◆ TASK REQUIREMENTS
Look below and pull out each line with the word "Jekyll".

◆ DATA SHOWN
══════════
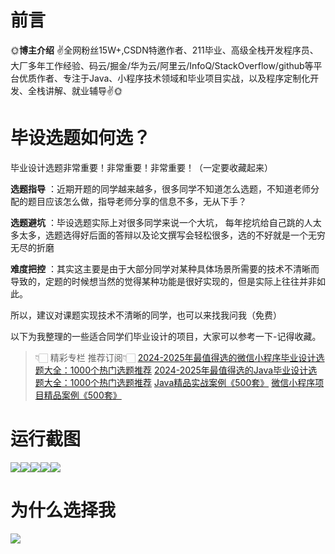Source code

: # 前言

🌞**博主介绍**
✌全网粉丝15W+,CSDN特邀作者、211毕业、高级全栈开发程序员、大厂多年工作经验、码云/掘金/华为云/阿里云/InfoQ/StackOverflow/github等平台优质作者、专注于Java、小程序技术领域和毕业项目实战，以及程序定制化开发、全栈讲解、就业辅导✌🌞

# 毕设选题如何选？

毕业设计选题非常重要！非常重要！非常重要！（一定要收藏起来）

**选题指导** ：近期开题的同学越来越多，很多同学不知道怎么选题，不知道老师分配的题目应该怎么做，指导老师分享的信息不多，无从下手？

**选题避坑** ：毕设选题实际上对很多同学来说一个大坑，
每年挖坑给自己跳的人太多太多，选题选得好后面的答辩以及论文撰写会轻松很多，选的不好就是一个无穷无尽的折磨

**难度把控** ：其实这主要是由于大部分同学对某种具体场景所需要的技术不清晰而导致的，定题的时候想当然的觉得某种功能是很好实现的，但是实际上往往并非如此。

所以，建议对课题实现技术不清晰的同学，也可以来找我问我（免费）

以下为我整理的一些适合同学们毕业设计的项目，大家可以参考一下-记得收藏。

> 👇🏻 精彩专栏 推荐订阅👇🏻
> [2024-2025年最值得选的微信小程序毕业设计选题大全：1000个热门选题推荐](https://www.yuque.com/cxycsx/bve3ul)
> [2024-2025年最值得选的Java毕业设计选题大全：1000个热门选题推荐](https://www.yuque.com/cxycsx/bve3ul)
> [Java精品实战案例《500套》](https://www.yuque.com/cxycsx/bve3ul)
> [微信小程序项目精品案例《500套》](https://www.yuque.com/cxycsx/bve3ul)

# 运行截图

![](http://www.bysj52.com/uploadfile/ueditor/image/202306/%E6%AF%95%E8%AE%BEssm258%E5%9F%BA%E4%BA%8ESSM%E6%A1%86%E6%9E%B6%E7%9A%84%E5%AE%A0%E7%89%A9%E7%94%A8%E5%93%81%E7%94%B5%E5%AD%90%E5%95%86%E5%8A%A1%E5%B9%B3%E5%8F%B0+vue%E6%AF%95%E4%B8%9A%E8%AE%BE%E8%AE%A1/3.png)![](http://www.bysj52.com/uploadfile/ueditor/image/202306/%E6%AF%95%E8%AE%BEssm258%E5%9F%BA%E4%BA%8ESSM%E6%A1%86%E6%9E%B6%E7%9A%84%E5%AE%A0%E7%89%A9%E7%94%A8%E5%93%81%E7%94%B5%E5%AD%90%E5%95%86%E5%8A%A1%E5%B9%B3%E5%8F%B0+vue%E6%AF%95%E4%B8%9A%E8%AE%BE%E8%AE%A1/1.png)![](http://www.bysj52.com/uploadfile/ueditor/image/202306/%E6%AF%95%E8%AE%BEssm258%E5%9F%BA%E4%BA%8ESSM%E6%A1%86%E6%9E%B6%E7%9A%84%E5%AE%A0%E7%89%A9%E7%94%A8%E5%93%81%E7%94%B5%E5%AD%90%E5%95%86%E5%8A%A1%E5%B9%B3%E5%8F%B0+vue%E6%AF%95%E4%B8%9A%E8%AE%BE%E8%AE%A1/4.png)![](http://www.bysj52.com/uploadfile/ueditor/image/202306/%E6%AF%95%E8%AE%BEssm258%E5%9F%BA%E4%BA%8ESSM%E6%A1%86%E6%9E%B6%E7%9A%84%E5%AE%A0%E7%89%A9%E7%94%A8%E5%93%81%E7%94%B5%E5%AD%90%E5%95%86%E5%8A%A1%E5%B9%B3%E5%8F%B0+vue%E6%AF%95%E4%B8%9A%E8%AE%BE%E8%AE%A1/2.png)![](http://www.bysj52.com/uploadfile/ueditor/image/202306/%E6%AF%95%E8%AE%BEssm258%E5%9F%BA%E4%BA%8ESSM%E6%A1%86%E6%9E%B6%E7%9A%84%E5%AE%A0%E7%89%A9%E7%94%A8%E5%93%81%E7%94%B5%E5%AD%90%E5%95%86%E5%8A%A1%E5%B9%B3%E5%8F%B0+vue%E6%AF%95%E4%B8%9A%E8%AE%BE%E8%AE%A1/5.png)

# 为什么选择我

![](http://upload.cxycsx.vip/%E6%9C%AA%E5%91%BD%E5%90%8D__2024-09-06+10_52_44.jpg)

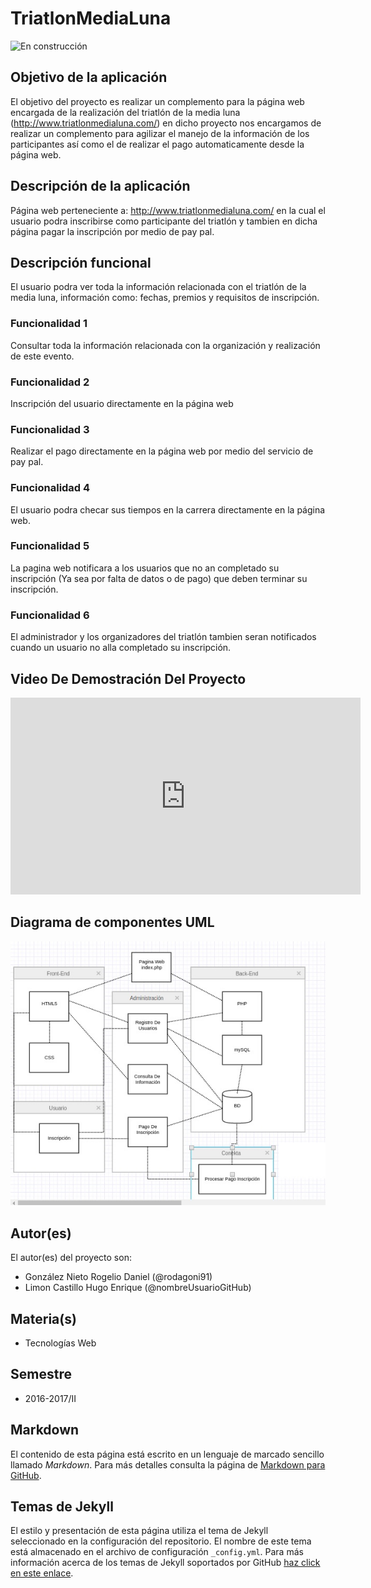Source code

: # TriatlonMediaLuna

![En construcción](https://static.wixstatic.com/media/8bad88_2953fd6e6f01425f8176cd060a213aa7~mv2_d_3040_2022_s_2.jpg/v1/fill/w_1451,h_892,al_c,q_85,usm_0.66_1.00_0.01/8bad88_2953fd6e6f01425f8176cd060a213aa7~mv2_d_3040_2022_s_2.webp)

## Objetivo de la aplicación
El objetivo del proyecto es realizar un complemento para la página web encargada de la realización del triatlón de la media luna (http://www.triatlonmedialuna.com/) en dicho proyecto nos encargamos de realizar un complemento para agilizar el manejo de la información de los participantes así como el de realizar el pago automaticamente desde la página web.

## Descripción de la aplicación
Página web perteneciente a: http://www.triatlonmedialuna.com/ en la cual el usuario podra inscribirse como participante del triatlón y tambien en dicha página pagar la inscripción por medio de pay pal.  

## Descripción funcional
El usuario podra ver toda la información relacionada con el triatlón de la media luna, información como: fechas, premios y requisitos de inscripción. 

### Funcionalidad 1
Consultar toda la información relacionada con la organización y realización de este evento.

### Funcionalidad 2
Inscripción del usuario directamente en la página web

### Funcionalidad 3
Realizar el pago directamente en la página web por medio del servicio de pay pal.

### Funcionalidad 4
El usuario podra checar sus tiempos en la carrera directamente en la página web. 

### Funcionalidad 5
La pagina web notificara a los usuarios que no an completado su inscripción (Ya sea por falta de datos o de pago) que deben terminar su inscripción.

### Funcionalidad 6
El administrador y los organizadores del triatlón tambien seran notificados cuando un usuario no alla completado su inscripción.

## Video De Demostración Del Proyecto
<iframe width="560" height="315" src="https://www.youtube.com/embed/G_Nn4M3B_yw" frameborder="0" allowfullscreen></iframe>

## Diagrama de componentes UML
![Diagrama UML](https://raw.githubusercontent.com/acominf/TriatlonMediaLuna/master/docs/uml.jpg)

## Autor(es)
El autor(es) del proyecto son:
- González Nieto Rogelio Daniel (@rodagoni91)
- Limon Castillo Hugo Enrique (@nombreUsuarioGitHub)

## Materia(s)
- Tecnologías Web

## Semestre
- 2016-2017/II

## Markdown
El contenido de esta página está escrito en un lenguaje de marcado sencillo llamado *Markdown*. Para más detalles consulta la página de [Markdown para GitHub](https://guides.github.com/features/mastering-markdown/).

## Temas de Jekyll
El estilo y presentación de esta página utiliza el tema de Jekyll seleccionado en la configuración del repositorio. El nombre de este tema está almacenado en el archivo de configuración `_config.yml`. Para más información acerca de los temas de Jekyll soportados por GitHub [haz click en este enlace](https://pages.github.com/themes/).

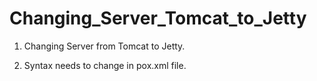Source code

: # Changing_Server_Tomcat_to_Jetty
1. Changing Server from Tomcat to Jetty.

2. Syntax needs to change in pox.xml file. 
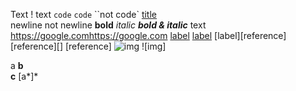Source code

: Text \! text `code` ``code`` ``not code` [title](label)  
newline
not newline
**bold**
*italic*
***bold & italic***
text <https://google.com>https://google.com
[label](https://google.com) [label](https://google.com 'url')
[label][reference]
[reference][] [reference]
![img](https://google.com) ![img]
<!-- comm
ent -->
a **b  
c**
[a*]*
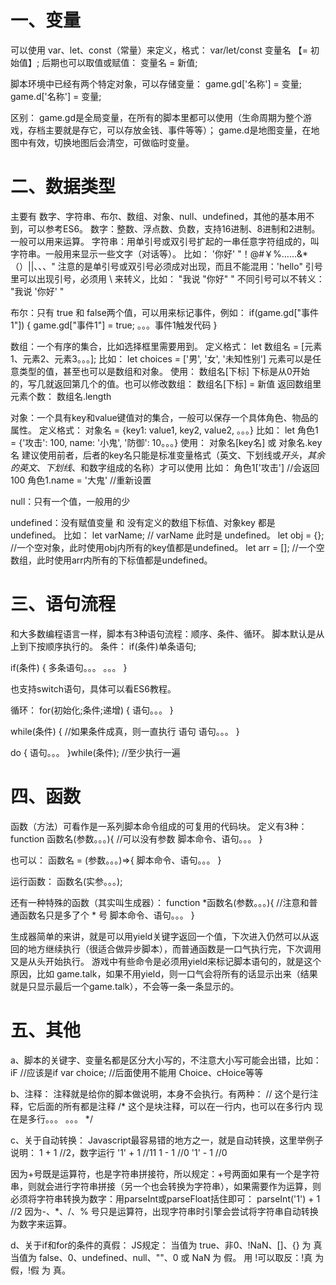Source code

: # 一、变量

可以使用 var、let、const（常量）来定义，格式：
  var/let/const 变量名 【= 初始值】;
后期也可以取值或赋值：
  变量名 = 新值;


脚本环境中已经有两个特定对象，可以存储变量：
  game.gd['名称'] = 变量;
  game.d['名称'] = 变量;

区别：
game.gd是全局变量，在所有的脚本里都可以使用（生命周期为整个游戏，存档主要就是存它，可以存放金钱、事件等等）；
game.d是地图变量，在地图中有效，切换地图后会清空，可做临时变量。

# 二、数据类型

主要有 数字、字符串、布尔、数组、对象、null、undefined，其他的基本用不到，可以参考ES6。
数字：整数、浮点数、负数，支持16进制、8进制和2进制。一般可以用来运算。
字符串：用单引号或双引号扩起的一串任意字符组成的，叫字符串。一般用来显示一些文字（对话等）。
  比如：
    '你好'
    "！@#￥%……&*（）||、、、"
  注意的是单引号或双引号必须成对出现，而且不能混用：'hello"
  引号里可以出现引号，必须用 \ 来转义，比如：
    "我说 \"你好\" "
  不同引号可以不转义：
    "我说 '你好' "

布尔：只有 true 和 false两个值，可以用来标记事件，例如：
if(game.gd["事件1"]) {
  game.gd["事件1"] = true;
  。。。事件1触发代码
}

数组：一个有序的集合，比如选择框里需要用到。
  定义格式：
    let 数组名 = [元素1、元素2、元素3。。。];
      比如：
        let choices = ['男', '女', '未知性别']
    元素可以是任意类型的值，甚至也可以是数组和对象。
  使用：
    数组名[下标]
    下标是从0开始的，写几就返回第几个的值。也可以修改数组：
    数组名[下标] = 新值
  返回数组里元素个数：
    数组名.length

对象：一个具有key和value键值对的集合，一般可以保存一个具体角色、物品的属性。
  定义格式：
    对象名 = {key1: value1, key2, value2, 。。。}
    比如：
    let 角色1 = {'攻击': 100, name: '小鬼', '防御': 10。。。}
  使用：
    对象名[key名] 或 对象名.key名
    建议使用前者，后者的key名只能是标准变量格式（英文、下划线或$开头，其余的英文、下划线、$和数字组成的名称）才可以使用
    比如：
    角色1['攻击']	//会返回100
    角色1.name = '大鬼'	//重新设置

null：只有一个值，一般用的少

undefined：没有赋值变量 和 没有定义的数组下标值、对象key 都是 undefined。
比如：
  let varName;	// varName 此时是 undefined。
  let obj = {};	//一个空对象，此时使用obj内所有的key值都是undefined。
  let arr = [];	//一个空数组，此时使用arr内所有的下标值都是undefined。

# 三、语句流程

和大多数编程语言一样，脚本有3种语句流程：顺序、条件、循环。
脚本默认是从上到下按顺序执行的。
条件：
  if(条件)单条语句;

  if(条件)
  {
    多条语句。。。
    。。。
  }

  也支持switch语句，具体可以看ES6教程。

循环：
  for(初始化;条件;递增) {
    语句。。。
  }

  while(条件) {	//如果条件成真，则一直执行 语句
    语句。。。
  }

  do {
    语句。。。
  }while(条件);	//至少执行一遍

# 四、函数

  函数（方法）可看作是一系列脚本命令组成的可复用的代码块。
  定义有3种：
  function 函数名(参数。。。){	//可以没有参数
    脚本命令、语句。。。
  }

  也可以：
  函数名 = (参数。。。)=>{
    脚本命令、语句。。。
  }

  运行函数：
  函数名(实参。。。);

  还有一种特殊的函数（其实叫生成器）：
  function *函数名(参数。。。){	//注意和普通函数名只是多了个 * 号
    脚本命令、语句。。。
  }

  生成器简单的来讲，就是可以用yield关键字返回一个值，下次进入仍然可以从返回的地方继续执行（很适合做异步脚本），而普通函数是一口气执行完，下次调用又是从头开始执行。
  游戏中有些命令是必须用yield来标记脚本语句的，就是这个原因，比如 game.talk，如果不用yield，则一口气会将所有的话显示出来（结果就是只显示最后一个game.talk），不会等一条一条显示的。

# 五、其他

  a、脚本的关键字、变量名都是区分大小写的，不注意大小写可能会出错，比如：
    iF	//应该是if
    var choice;  //后面使用不能用 Choice、cHoice等等

  b、注释：
    注释就是给你的脚本做说明，本身不会执行。有两种：
    //  这个是行注释，它后面的所有都是注释
    /* 这个是块注释，可以在一行内，也可以在多行内
      现在是多行。。。
      。。。
    */

  c、关于自动转换：
  Javascript最容易错的地方之一，就是自动转换，这里举例子说明：
  1 + 1	//2，数字运行
  '1' + 1	//11
  1 - 1	//0
  '1' - 1	//0

  因为+号既是运算符，也是字符串拼接符，所以规定：+号两面如果有一个是字符串，则就会进行字符串拼接（另一个也会转换为字符串），如果需要作为运算，则必须将字符串转换为数字：用parseInt或parseFloat括住即可：
    parseInt('1') + 1	//2
  因为-、*、/、% 号只是运算符，出现字符串时引擎会尝试将字符串自动转换为数字来运算。

  d、关于if和for的条件的真假：
  JS规定：
    当值为 true、非0、!NaN、[]、{} 为 真
    当值为 false、0、undefined、null、""、0 或 NaN 为 假。
    用 !可以取反：!真 为 假，!假 为 真。
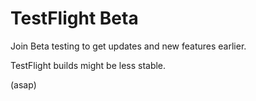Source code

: # TestFlight Beta

Join Beta testing to get updates and new features earlier.

TestFlight builds might be less stable. 

(asap)

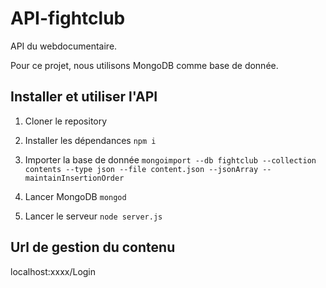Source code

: # API-fightclub

API du webdocumentaire. 

Pour ce projet, nous utilisons MongoDB comme base de donnée.

## Installer et utiliser l'API

1. Cloner le repository

2. Installer les dépendances
`npm i`

3. Importer la base de donnée `mongoimport --db fightclub --collection contents --type json --file content.json --jsonArray --maintainInsertionOrder`

4. Lancer MongoDB `mongod`

5. Lancer le serveur `node server.js`

## Url de gestion du contenu

localhost:xxxx/Login
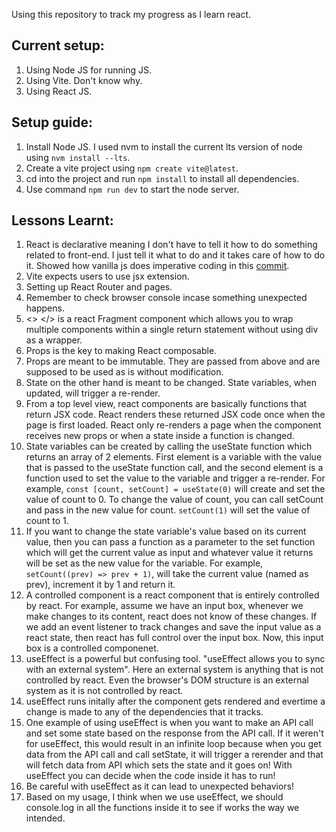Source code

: Using this repository to track my progress as I learn react.

## Current setup:
1. Using Node JS for running JS.
2. Using Vite. Don't know why.
3. Using React JS.

## Setup guide:
1. Install Node JS. I used nvm to install the current lts version of node using `nvm install --lts`.
2. Create a vite project using `npm create vite@latest`.
3. cd into the project and run `npm install` to install all dependencies.
4. Use command `npm run dev` to start the node server.

## Lessons Learnt:
1. React is declarative meaning I don't have to tell it how to do something related to front-end. I just tell it what to do and it takes care of how to do it. Showed how vanilla js does imperative coding in this [commit](https://github.com/surya-441/first-react/commit/abed42166ceff5ecbc829f50183ef9a7896a6426).
2. Vite expects users to use jsx extension.
3. Setting up React Router and pages.
4. Remember to check browser console incase something unexpected happens.
5. <> </> is a react Fragment component which allows you to wrap multiple components within a single return statement without using div as a wrapper.
6. Props is the key to making React composable.
7. Props are meant to be immutable. They are passed from above and are supposed to be used as is without modification.
8. State on the other hand is meant to be changed. State variables, when updated, will trigger a re-render.
9. From a top level view, react components are basically functions that return JSX code. React renders these returned JSX code once when the page is first loaded. React only re-renders a page when the component receives new props or when a state inside a function is changed.
10. State variables can be created by calling the useState function which returns an array of 2 elements. First element is a variable with the value that is passed to the useState function call, and the second element is a function used to set the value to the variable and trigger a re-render. For example, `const [count, setCount] = useState(0)` will create and set the value of count to 0. To change the value of count, you can call setCount and pass in the new value for count. `setCount(1)` will set the value of count to 1.
11. If you want to change the state variable's value based on its current value, then you can pass a function as a parameter to the set function which will get the current value as input and whatever value it returns will be set as the new value for the variable. For example, `setCount((prev) => prev + 1)`, will take the current value (named as prev), increment it by 1 and return it.
12. A controlled component is a react component that is entirely controlled by react. For example, assume we have an input box, whenever we make changes to its content, react does not know of these changes. If we add an event listener to track changes and save the input value as a react state, then react has full control over the input box. Now, this input box is a controlled componenet.
13. useEffect is a powerful but confusing tool. "useEffect allows you to sync with an external system". Here an external system is anything that is not controlled by react. Even the browser's DOM structure is an external system as it is not controlled by react.
14. useEffect runs initally after the component gets rendered and evertime a change is made to any of the dependencies that it tracks.
15. One example of using useEffect is when you want to make an API call and set some state based on the response from the API call. If it weren't for useEffect, this would result in an infinite loop because when you get data from the API call and call setState, it will trigger a rerender and that will fetch data from API which sets the state and it goes on! With useEffect you can decide when the code inside it has to run!
16. Be careful with useEffect as it can lead to unexpected behaviors!
17. Based on my usage, I think when we use useEffect, we should console.log in all the functions inside it to see if works the way we intended.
══════════
◆ ANSWER TO THE PROBLEM
## Temas de Jekyll
El estilo y presentación de esta página utiliza el tema de Jekyll seleccionado en la configuración del repositorio. El nombre de este tema está almacenado en el archivo de configuración `_config.yml`. Para más información acerca de los temas de Jekyll soportados por GitHub [haz click en este enlace](https://pages.github.com/themes/).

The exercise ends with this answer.